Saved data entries
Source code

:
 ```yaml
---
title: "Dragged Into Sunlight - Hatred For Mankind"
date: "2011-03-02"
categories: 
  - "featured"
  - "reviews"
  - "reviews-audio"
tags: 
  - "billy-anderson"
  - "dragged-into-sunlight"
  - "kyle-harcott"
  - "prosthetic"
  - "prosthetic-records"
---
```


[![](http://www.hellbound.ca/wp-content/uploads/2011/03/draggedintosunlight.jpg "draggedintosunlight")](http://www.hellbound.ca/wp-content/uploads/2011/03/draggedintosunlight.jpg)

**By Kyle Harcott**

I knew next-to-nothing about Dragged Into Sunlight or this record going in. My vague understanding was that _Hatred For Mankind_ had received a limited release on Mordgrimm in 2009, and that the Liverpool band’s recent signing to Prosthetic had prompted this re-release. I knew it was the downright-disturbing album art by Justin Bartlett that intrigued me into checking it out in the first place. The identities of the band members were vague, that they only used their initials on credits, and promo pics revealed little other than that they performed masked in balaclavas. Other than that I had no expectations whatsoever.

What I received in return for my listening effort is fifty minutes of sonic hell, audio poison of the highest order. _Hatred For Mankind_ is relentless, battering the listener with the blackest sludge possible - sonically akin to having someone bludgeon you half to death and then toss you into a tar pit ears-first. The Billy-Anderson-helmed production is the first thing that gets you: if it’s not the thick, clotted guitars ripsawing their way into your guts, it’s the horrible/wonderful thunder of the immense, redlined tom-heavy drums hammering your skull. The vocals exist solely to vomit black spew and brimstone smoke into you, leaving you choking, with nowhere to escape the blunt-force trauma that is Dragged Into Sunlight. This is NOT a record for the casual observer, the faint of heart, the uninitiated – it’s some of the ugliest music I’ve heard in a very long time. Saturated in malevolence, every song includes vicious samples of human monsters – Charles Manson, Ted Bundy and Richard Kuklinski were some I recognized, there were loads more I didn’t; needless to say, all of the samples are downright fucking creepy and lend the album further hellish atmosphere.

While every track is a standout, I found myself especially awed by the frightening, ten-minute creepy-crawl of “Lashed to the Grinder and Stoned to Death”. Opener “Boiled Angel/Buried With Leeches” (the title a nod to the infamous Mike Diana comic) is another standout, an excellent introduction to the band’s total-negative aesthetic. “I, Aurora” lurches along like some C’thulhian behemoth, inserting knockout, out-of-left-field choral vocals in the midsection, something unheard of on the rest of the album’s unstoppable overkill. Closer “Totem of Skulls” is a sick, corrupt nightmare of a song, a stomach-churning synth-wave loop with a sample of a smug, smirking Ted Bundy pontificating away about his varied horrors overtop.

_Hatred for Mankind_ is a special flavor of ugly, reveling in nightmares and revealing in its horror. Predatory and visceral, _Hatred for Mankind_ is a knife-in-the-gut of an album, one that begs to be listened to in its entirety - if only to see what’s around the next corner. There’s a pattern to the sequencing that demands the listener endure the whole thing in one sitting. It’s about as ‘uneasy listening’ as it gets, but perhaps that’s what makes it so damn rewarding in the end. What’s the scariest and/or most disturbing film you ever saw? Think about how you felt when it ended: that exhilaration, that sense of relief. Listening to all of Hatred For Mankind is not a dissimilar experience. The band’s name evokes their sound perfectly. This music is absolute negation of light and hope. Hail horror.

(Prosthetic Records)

- Work instructions -
Repeat the data above, word for word.

- Your response -
Source code

:
 ```yaml
---
title: "Dragged Into Sunlight - Hatred For Mankind"
date: "2011-03-02"
categories: 
  - "featured"
  - "reviews"
  - "reviews-audio"
tags: 
  - "billy-anderson"
  - "dragged-into-sunlight"
  - "kyle-harcott"
  - "prosthetic"
  - "prosthetic-records"
---
```


[![](http://www.hellbound.ca/wp-content/uploads/2011/03/draggedintosunlight.jpg "draggedintosunlight")](http://www.hellbound.ca/wp-content/uploads/2011/03/draggedintosunlight.jpg)

**By Kyle Harcott**

I knew next-to-nothing about Dragged Into Sunlight or this record going in. My vague understanding was that _Hatred For Mankind_ had received a limited release on Mordgrimm in 2009, and that the Liverpool band’s recent signing to Prosthetic had prompted this re-release. I knew it was the downright-disturbing album art by Justin Bartlett that intrigued me into checking it out in the first place. The identities of the band members were vague, that they only used their initials on credits, and promo pics revealed little other than that they performed masked in balaclavas. Other than that I had no expectations whatsoever.

What I received in return for my listening effort is fifty minutes of sonic hell, audio poison of the highest order. _Hatred For Mankind_ is relentless, battering the listener with the blackest sludge possible - sonically akin to having someone bludgeon you half to death and then toss you into a tar pit ears-first. The Billy-Anderson-helmed production is the first thing that gets you: if it’s not the thick, clotted guitars ripsawing their way into your guts, it’s the horrible/wonderful thunder of the immense, redlined tom-heavy drums hammering your skull. The vocals exist solely to vomit black spew and brimstone smoke into you, leaving you choking, with nowhere to escape the blunt-force trauma that is Dragged Into Sunlight. This is NOT a record for the casual observer, the faint of heart, the uninitiated – it’s some of the ugliest music I’ve heard in a very long time. Saturated in malevolence, every song includes vicious samples of human monsters – Charles Manson, Ted Bundy and Richard Kuklinski were some I recognized, there were loads more I didn’t; needless to say, all of the samples are downright fucking creepy and lend the album further hellish atmosphere.

While every track is a standout, I found myself especially awed by the frightening, ten-minute creepy-crawl of “Lashed to the Grinder and Stoned to Death”. Opener “Boiled Angel/Buried With Leeches” (the title a nod to the infamous Mike Diana comic) is another standout, an excellent introduction to the band’s total-negative aesthetic. “I, Aurora” lurches along like some C’thulhian behemoth, inserting knockout, out-of-left-field choral vocals in the midsection, something unheard of on the rest of the album’s unstoppable overkill. Closer “Totem of Skulls” is a sick, corrupt nightmare of a song, a stomach-churning synth-wave loop with a sample of a smug, smirking Ted Bundy pontificating away about his varied horrors overtop.

_Hatred for Mankind_ is a special flavor of ugly, reveling in nightmares and revealing in its horror. Predatory and visceral, _Hatred for Mankind_ is a knife-in-the-gut of an album, one that begs to be listened to in its entirety - if only to see what’s around the next corner. There’s a pattern to the sequencing that demands the listener endure the whole thing in one sitting. It’s about as ‘uneasy listening’ as it gets, but perhaps that’s what makes it so damn rewarding in the end. What’s the scariest and/or most disturbing film you ever saw? Think about how you felt when it ended: that exhilaration, that sense of relief. Listening to all of Hatred For Mankind is not a dissimilar experience. The band’s name evokes their sound perfectly. This music is absolute negation of light and hope. Hail horror.

(Prosthetic Records)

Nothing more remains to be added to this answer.